Recuerdo el año en que llegué a clase después de Reyes, que es cuando uno renovaba su material escolar, feliz con mi nuevo estuche de cremallera, adornado con unas rayas fosforito de lo más guay.
Y todo era perfecto hasta que Mario apareció con el último grito en ingeniería escolar: el estuche de dos pisos.
Aquel estuche era como una navaja suiza, porque tenía mil cacharritos y ninguno servía para nada.
Por ejemplo: la lupa de plástico.
¿Cuál era el objetivo de esa lupa? ¿Dejarnos tuertos?
No, para eso estaba el compás.
También incluía rotuladores de unos colores que no existen en la naturaleza y encima tenían 2 puntas: fina por un extremo y gruesa por el otro.
¿Cómo decidieron meter según qué cosas en aquellos estuches?

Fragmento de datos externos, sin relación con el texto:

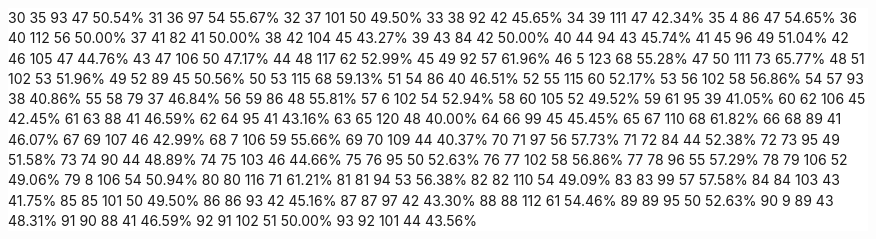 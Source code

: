 30	35 	93 	47 	50.54%
31	36 	97 	54 	55.67%
32	37 	101 	50 	49.50%
33	38 	92 	42 	45.65%
34	39 	111 	47 	42.34%
35	4 	86 	47 	54.65%
36	40 	112 	56 	50.00%
37	41 	82 	41 	50.00%
38	42 	104 	45 	43.27%
39	43 	84 	42 	50.00%
40	44 	94 	43 	45.74%
41	45 	96 	49 	51.04%
42	46 	105 	47 	44.76%
43	47 	106 	50 	47.17%
44	48 	117 	62 	52.99%
45	49 	92 	57 	61.96%
46	5 	123 	68 	55.28%
47	50 	111 	73 	65.77%
48	51 	102 	53 	51.96%
49	52 	89 	45 	50.56%
50	53 	115 	68 	59.13%
51	54 	86 	40 	46.51%
52	55 	115 	60 	52.17%
53	56 	102 	58 	56.86%
54	57 	93 	38 	40.86%
55	58 	79 	37 	46.84%
56	59 	86 	48 	55.81%
57	6 	102 	54 	52.94%
58	60 	105 	52 	49.52%
59	61 	95 	39 	41.05%
60	62 	106 	45 	42.45%
61	63 	88 	41 	46.59%
62	64 	95 	41 	43.16%
63	65 	120 	48 	40.00%
64	66 	99 	45 	45.45%
65	67 	110 	68 	61.82%
66	68 	89 	41 	46.07%
67	69 	107 	46 	42.99%
68	7 	106 	59 	55.66%
69	70 	109 	44 	40.37%
70	71 	97 	56 	57.73%
71	72 	84 	44 	52.38%
72	73 	95 	49 	51.58%
73	74 	90 	44 	48.89%
74	75 	103 	46 	44.66%
75	76 	95 	50 	52.63%
76	77 	102 	58 	56.86%
77	78 	96 	55 	57.29%
78	79 	106 	52 	49.06%
79	8 	106 	54 	50.94%
80	80 	116 	71 	61.21%
81	81 	94 	53 	56.38%
82	82 	110 	54 	49.09%
83	83 	99 	57 	57.58%
84	84 	103 	43 	41.75%
85	85 	101 	50 	49.50%
86	86 	93 	42 	45.16%
87	87 	97 	42 	43.30%
88	88 	112 	61 	54.46%
89	89 	95 	50 	52.63%
90	9 	89 	43 	48.31%
91	90 	88 	41 	46.59%
92	91 	102 	51 	50.00%
93	92 	101 	44 	43.56% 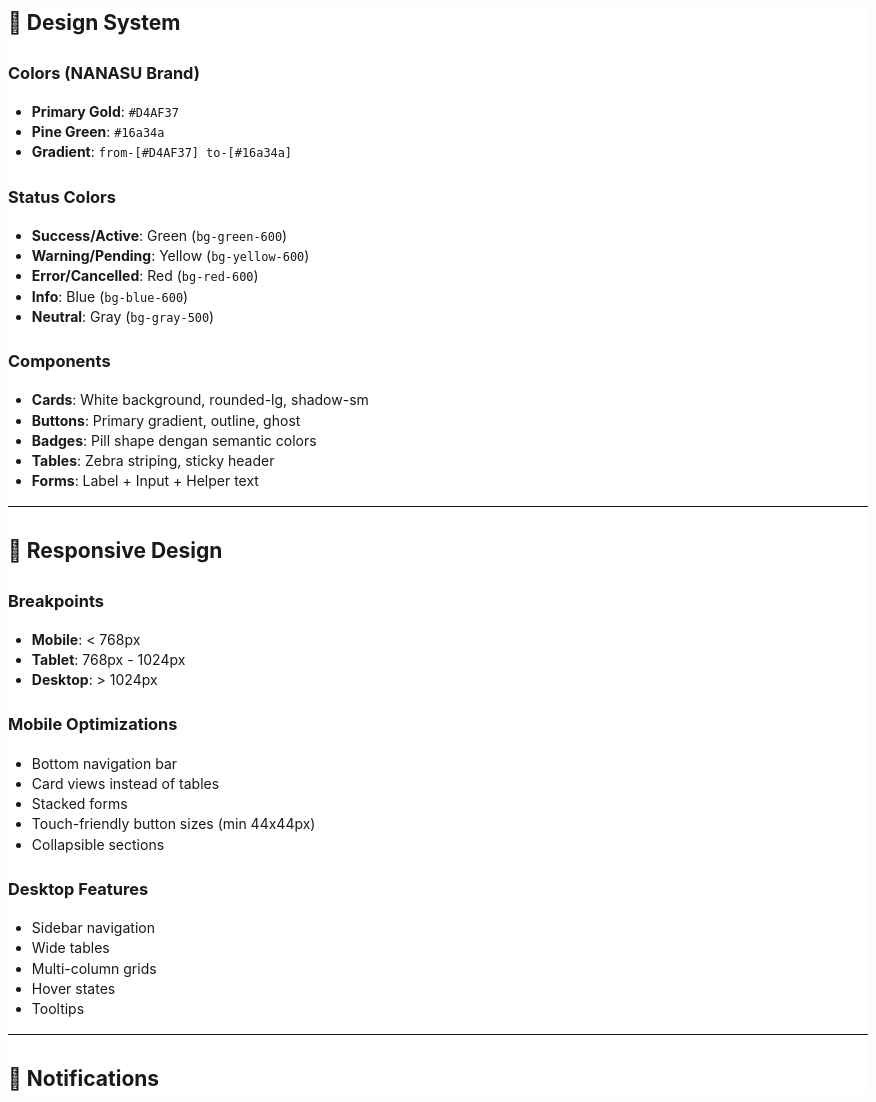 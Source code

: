 
## 🎨 Design System

### Colors (NANASU Brand)
- **Primary Gold**: `#D4AF37`
- **Pine Green**: `#16a34a`
- **Gradient**: `from-[#D4AF37] to-[#16a34a]`

### Status Colors
- **Success/Active**: Green (`bg-green-600`)
- **Warning/Pending**: Yellow (`bg-yellow-600`)
- **Error/Cancelled**: Red (`bg-red-600`)
- **Info**: Blue (`bg-blue-600`)
- **Neutral**: Gray (`bg-gray-500`)

### Components
- **Cards**: White background, rounded-lg, shadow-sm
- **Buttons**: Primary gradient, outline, ghost
- **Badges**: Pill shape dengan semantic colors
- **Tables**: Zebra striping, sticky header
- **Forms**: Label + Input + Helper text

---

## 📱 Responsive Design

### Breakpoints
- **Mobile**: < 768px
- **Tablet**: 768px - 1024px
- **Desktop**: > 1024px

### Mobile Optimizations
- Bottom navigation bar
- Card views instead of tables
- Stacked forms
- Touch-friendly button sizes (min 44x44px)
- Collapsible sections

### Desktop Features
- Sidebar navigation
- Wide tables
- Multi-column grids
- Hover states
- Tooltips

---

## 🔔 Notifications
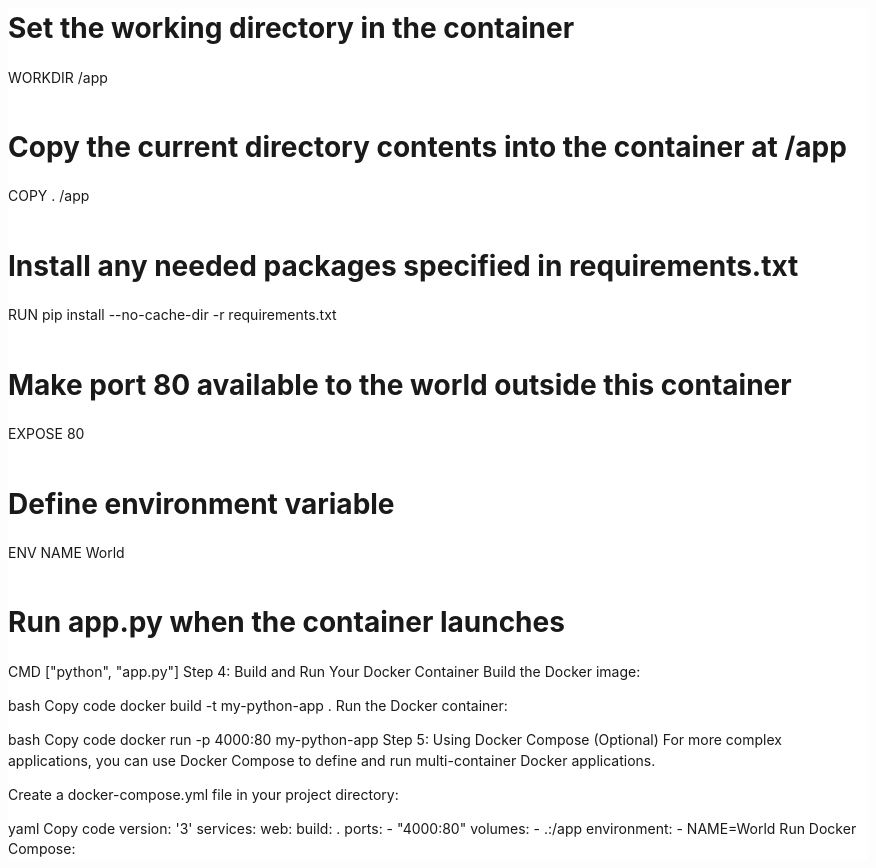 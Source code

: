 # Set the working directory in the container
WORKDIR /app

# Copy the current directory contents into the container at /app
COPY . /app

# Install any needed packages specified in requirements.txt
RUN pip install --no-cache-dir -r requirements.txt

# Make port 80 available to the world outside this container
EXPOSE 80

# Define environment variable
ENV NAME World

# Run app.py when the container launches
CMD ["python", "app.py"]
Step 4: Build and Run Your Docker Container
Build the Docker image:

bash
Copy code
docker build -t my-python-app .
Run the Docker container:

bash
Copy code
docker run -p 4000:80 my-python-app
Step 5: Using Docker Compose (Optional)
For more complex applications, you can use Docker Compose to define and run multi-container Docker applications.

Create a docker-compose.yml file in your project directory:

yaml
Copy code
version: '3'
services:
  web:
    build: .
    ports:
      - "4000:80"
    volumes:
      - .:/app
    environment:
      - NAME=World
Run Docker Compose:
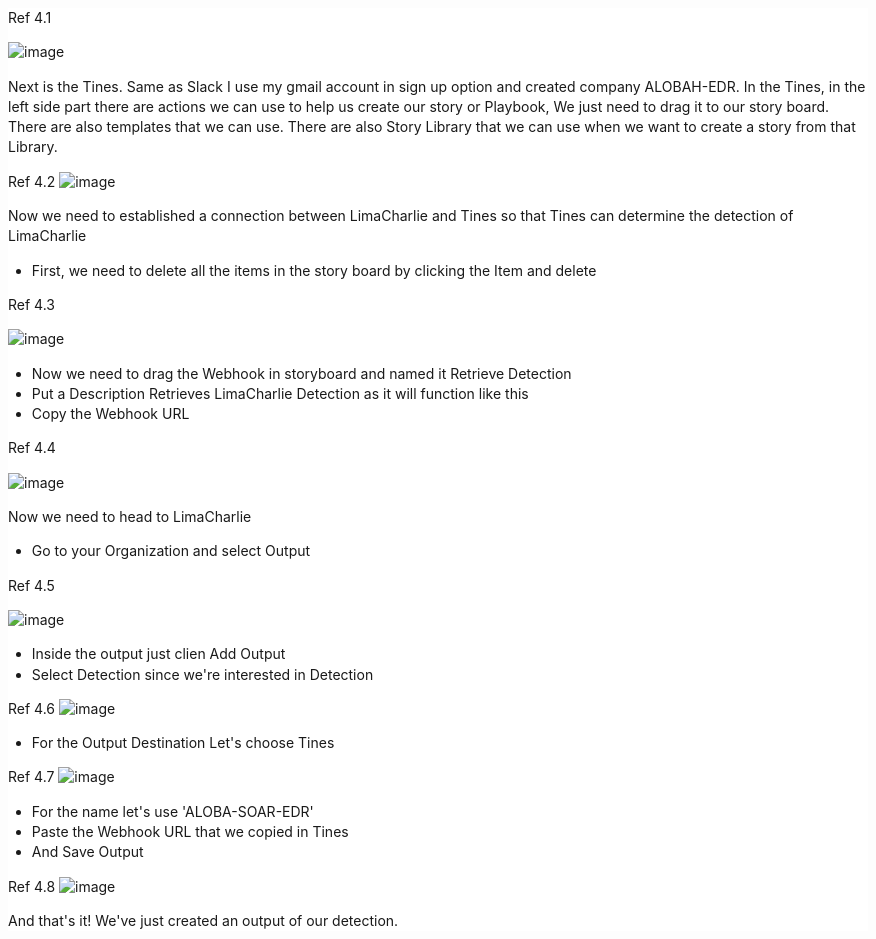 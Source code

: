 Ref 4.1

![image](https://github.com/user-attachments/assets/3018b5f8-7e46-4e2f-a258-69cf76a5ebe5)

Next is the Tines. Same as Slack I use my gmail account in sign up option and created company ALOBAH-EDR. In the Tines, in the left side part there are actions we can use to help us create our story or Playbook, We just need to drag it to our story board. There are also templates that we can use. There are also Story Library that we can use when we want to create a story from that Library. 

Ref 4.2
![image](https://github.com/user-attachments/assets/f6da2a4f-4578-48c4-8ecf-59c008f0d780)

Now we need to established a connection between LimaCharlie and Tines so that Tines can determine the detection of LimaCharlie
- First, we need to delete all the items in the story board by clicking the Item and delete

Ref 4.3

![image](https://github.com/user-attachments/assets/4a4b053a-6f27-47dd-bfa0-8a6d705cad79)

- Now we need to drag the Webhook in storyboard and named it Retrieve Detection
- Put a Description Retrieves LimaCharlie Detection as it will function like this
- Copy the Webhook URL

Ref 4.4

![image](https://github.com/user-attachments/assets/30e0912b-e2af-482d-beb9-e448d96572ee)

Now we need to head to LimaCharlie
- Go to your Organization and select Output

Ref 4.5

![image](https://github.com/user-attachments/assets/08786d1d-bfe5-48ca-90e4-fce9a87e488a)

- Inside the output just clien Add Output
- Select Detection since we're interested in Detection

Ref 4.6
![image](https://github.com/user-attachments/assets/9d71ff07-e7a9-4597-83a5-94e24b98445b)

- For the Output Destination Let's choose Tines

Ref 4.7
![image](https://github.com/user-attachments/assets/cd4e623c-1a64-4e58-bcee-8be427f45265)

- For the name let's use 'ALOBA-SOAR-EDR'
- Paste the Webhook URL that we copied in Tines
- And Save Output
  
Ref 4.8
![image](https://github.com/user-attachments/assets/b765bdca-4a23-4a0b-b1f0-8ad6c35ae276)

And that's it! We've just created an output of our detection.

Yo me imagino al fabricante, el señor… Pelikán, diciendo: «A ver, como es un estuche para niños, habrá que poner algo que no pinche y que no corte: unas tijeras».
Pues, efectivamente, unas tijeras de punta redondeada, que ni pinchaban ni cortaban. ¿Para qué las ponían?
Eso sí, la escuadra y el cartabón estaban afiladísimos como para cortar jamón.
Pero había en todos los estuches del mundo una regla extraña. Un artilugio que jamás supimos para qué era: una regla con una forma de medio círculo.
¿Para qué servía aquello? ¿Para dibujar iglús?
Y te decían: «No, esto es… ¡el transportador de ángulos!».
¡Menudo nombre! Nos sonaba como la nave Enterprise.
—¿Vienes a clase en bici?
—No, yo voy en mi transportador de ángulos.
¿Pero para qué tanto cachivache si al final solo acababas usando dos cosas?
Hoy en día ocurre igual. La gente se compra un ordenador con una potencia como para controlar el lanzamiento del Apolo, con una velocidad de internet que te despeina, y acaba usándolo únicamente para dos cosas. Y una de ellas todos sabemos cuál es.